▶ ACTIVITY:
Search the data for the string "Reviewer" and gather each line it is in.

▶ GIVEN ENTRIES:
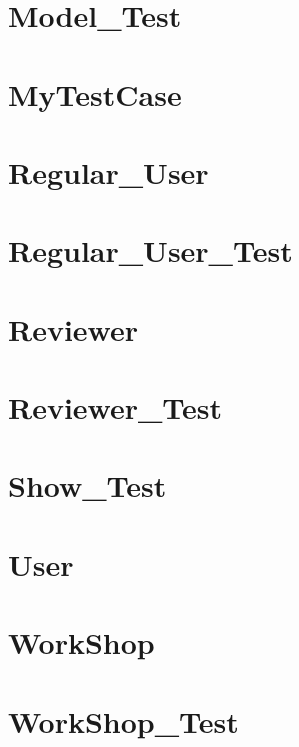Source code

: \documentclass{article}
\begin{document}
\section{Model\_Test}

\section{MyTestCase}

\section{Regular\_User}

\section{Regular\_User\_Test}

\section{Reviewer}

\section{Reviewer\_Test}

\section{Show\_Test}

\section{User}

\section{WorkShop}

\section{WorkShop\_Test}

\end{document}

▶ TASK RESPONSE:
\section{Reviewer}
\section{Reviewer\_Test}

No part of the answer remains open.